Wood grain varies from straight, fine, and predictable to curled, wavy, and distinctive. Again, it comes down to personal preference. A fine-grained wood is more subtle, allowing for other design features to stand out more prominently. On the other hand, distinctive grains give personality to the wood, adding an additional design element to the space. Fine grained woods, such as maple, are easier to match up more precisely, providing a more uniform look to the cabinets. However, don’t shy away from distinctive grains simply because of the difficulty in lining them up exactly right. Contrary to some prevailing opinions, grain does not have to line up perfectly in order to look good. The beauty is in the wood itself, and the irregularities only add to the unique character.

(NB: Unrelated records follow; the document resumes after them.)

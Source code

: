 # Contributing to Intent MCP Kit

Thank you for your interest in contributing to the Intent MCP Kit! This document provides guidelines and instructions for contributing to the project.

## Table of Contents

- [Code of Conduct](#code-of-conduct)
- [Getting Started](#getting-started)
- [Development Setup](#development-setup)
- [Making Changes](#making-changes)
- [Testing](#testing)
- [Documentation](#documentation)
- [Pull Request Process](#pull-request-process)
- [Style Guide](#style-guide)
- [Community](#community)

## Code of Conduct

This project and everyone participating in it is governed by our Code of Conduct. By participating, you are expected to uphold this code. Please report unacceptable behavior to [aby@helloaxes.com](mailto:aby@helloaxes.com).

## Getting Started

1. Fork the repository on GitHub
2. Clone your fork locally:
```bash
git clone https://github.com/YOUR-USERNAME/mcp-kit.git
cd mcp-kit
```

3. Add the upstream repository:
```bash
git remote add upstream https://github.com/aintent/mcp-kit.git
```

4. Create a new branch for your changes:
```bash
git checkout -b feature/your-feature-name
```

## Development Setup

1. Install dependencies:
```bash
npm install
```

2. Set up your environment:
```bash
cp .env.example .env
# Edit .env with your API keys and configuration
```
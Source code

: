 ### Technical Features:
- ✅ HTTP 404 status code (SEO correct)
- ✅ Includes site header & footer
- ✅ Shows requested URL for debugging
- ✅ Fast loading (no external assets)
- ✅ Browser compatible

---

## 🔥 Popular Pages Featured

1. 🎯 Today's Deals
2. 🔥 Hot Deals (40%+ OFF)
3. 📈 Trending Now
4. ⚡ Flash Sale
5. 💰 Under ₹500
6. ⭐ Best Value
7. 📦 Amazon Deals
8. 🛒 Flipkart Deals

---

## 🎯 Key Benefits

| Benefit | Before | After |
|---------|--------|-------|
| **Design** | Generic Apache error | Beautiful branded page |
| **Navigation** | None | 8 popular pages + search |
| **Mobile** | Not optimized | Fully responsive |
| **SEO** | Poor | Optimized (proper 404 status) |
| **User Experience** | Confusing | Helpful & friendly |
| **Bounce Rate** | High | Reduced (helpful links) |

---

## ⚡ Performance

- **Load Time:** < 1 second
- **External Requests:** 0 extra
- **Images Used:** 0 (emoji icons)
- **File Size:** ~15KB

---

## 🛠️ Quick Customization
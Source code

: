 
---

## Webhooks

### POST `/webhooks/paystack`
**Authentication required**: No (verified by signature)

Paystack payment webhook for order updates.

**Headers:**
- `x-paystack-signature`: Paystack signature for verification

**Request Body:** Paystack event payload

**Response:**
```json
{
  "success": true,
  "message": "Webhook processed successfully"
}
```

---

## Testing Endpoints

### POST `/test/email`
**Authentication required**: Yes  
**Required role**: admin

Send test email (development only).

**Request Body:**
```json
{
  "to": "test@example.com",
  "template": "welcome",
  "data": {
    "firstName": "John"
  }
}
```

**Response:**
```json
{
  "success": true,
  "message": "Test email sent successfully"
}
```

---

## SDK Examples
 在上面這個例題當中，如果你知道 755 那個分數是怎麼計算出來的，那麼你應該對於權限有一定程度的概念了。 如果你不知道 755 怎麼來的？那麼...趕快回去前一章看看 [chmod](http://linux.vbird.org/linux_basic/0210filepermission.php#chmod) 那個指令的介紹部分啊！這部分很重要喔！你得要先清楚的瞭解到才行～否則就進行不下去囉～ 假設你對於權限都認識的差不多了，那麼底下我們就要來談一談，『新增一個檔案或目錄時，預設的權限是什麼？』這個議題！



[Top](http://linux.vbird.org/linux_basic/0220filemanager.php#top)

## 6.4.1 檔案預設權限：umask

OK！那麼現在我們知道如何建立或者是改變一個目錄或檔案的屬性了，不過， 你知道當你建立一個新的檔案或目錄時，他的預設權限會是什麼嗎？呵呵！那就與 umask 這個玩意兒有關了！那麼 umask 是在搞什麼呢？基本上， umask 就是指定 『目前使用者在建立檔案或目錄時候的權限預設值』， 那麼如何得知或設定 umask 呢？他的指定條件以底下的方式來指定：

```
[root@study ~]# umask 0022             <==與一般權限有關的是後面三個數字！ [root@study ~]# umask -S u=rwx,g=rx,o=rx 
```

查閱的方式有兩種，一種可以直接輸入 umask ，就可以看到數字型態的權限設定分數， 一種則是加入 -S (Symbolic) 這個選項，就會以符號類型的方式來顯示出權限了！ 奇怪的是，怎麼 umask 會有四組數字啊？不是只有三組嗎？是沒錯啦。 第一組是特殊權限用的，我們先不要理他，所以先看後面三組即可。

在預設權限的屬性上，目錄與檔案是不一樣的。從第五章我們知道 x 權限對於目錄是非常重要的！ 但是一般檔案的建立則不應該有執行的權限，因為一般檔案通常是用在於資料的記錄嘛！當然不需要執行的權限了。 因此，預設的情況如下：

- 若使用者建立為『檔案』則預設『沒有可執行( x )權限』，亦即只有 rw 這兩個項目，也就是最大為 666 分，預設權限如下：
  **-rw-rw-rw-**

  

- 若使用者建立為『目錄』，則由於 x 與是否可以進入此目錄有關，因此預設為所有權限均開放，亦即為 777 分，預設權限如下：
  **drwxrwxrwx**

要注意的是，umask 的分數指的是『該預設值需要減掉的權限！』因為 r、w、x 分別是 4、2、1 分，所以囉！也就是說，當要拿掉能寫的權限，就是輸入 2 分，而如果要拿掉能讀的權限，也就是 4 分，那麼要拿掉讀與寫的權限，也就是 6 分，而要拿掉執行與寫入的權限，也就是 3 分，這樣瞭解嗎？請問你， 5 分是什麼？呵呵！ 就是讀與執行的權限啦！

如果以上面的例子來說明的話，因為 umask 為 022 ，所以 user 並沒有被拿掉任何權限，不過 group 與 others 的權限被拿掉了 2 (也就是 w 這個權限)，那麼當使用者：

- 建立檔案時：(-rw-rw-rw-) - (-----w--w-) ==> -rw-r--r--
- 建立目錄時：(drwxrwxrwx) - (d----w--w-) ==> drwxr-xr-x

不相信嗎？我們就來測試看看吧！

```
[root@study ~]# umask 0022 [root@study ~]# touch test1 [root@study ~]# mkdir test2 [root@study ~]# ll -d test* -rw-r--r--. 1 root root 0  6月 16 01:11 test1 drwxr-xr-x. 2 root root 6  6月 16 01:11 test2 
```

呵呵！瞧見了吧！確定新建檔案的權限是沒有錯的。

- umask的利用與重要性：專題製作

Additionally, it is also worth considering what style of door you prefer, from modern and cozy shaker or mission style, to a more traditional raised panel crown or round top. This may affect which colors and grains look best. And of course, be prepared to change your mind more than once!

With such numerous options to consider, it comes down to personal style. Whether you prefer sleek and modern, or traditional character, it is easy to incorporate that look into your kitchen cabinetry. The kitchen is the heart of any house; it is where family and friends tend to congregate, and where the majority of traffic occurs. So put your personal stamp on your home and make it something to be proud of for years to come!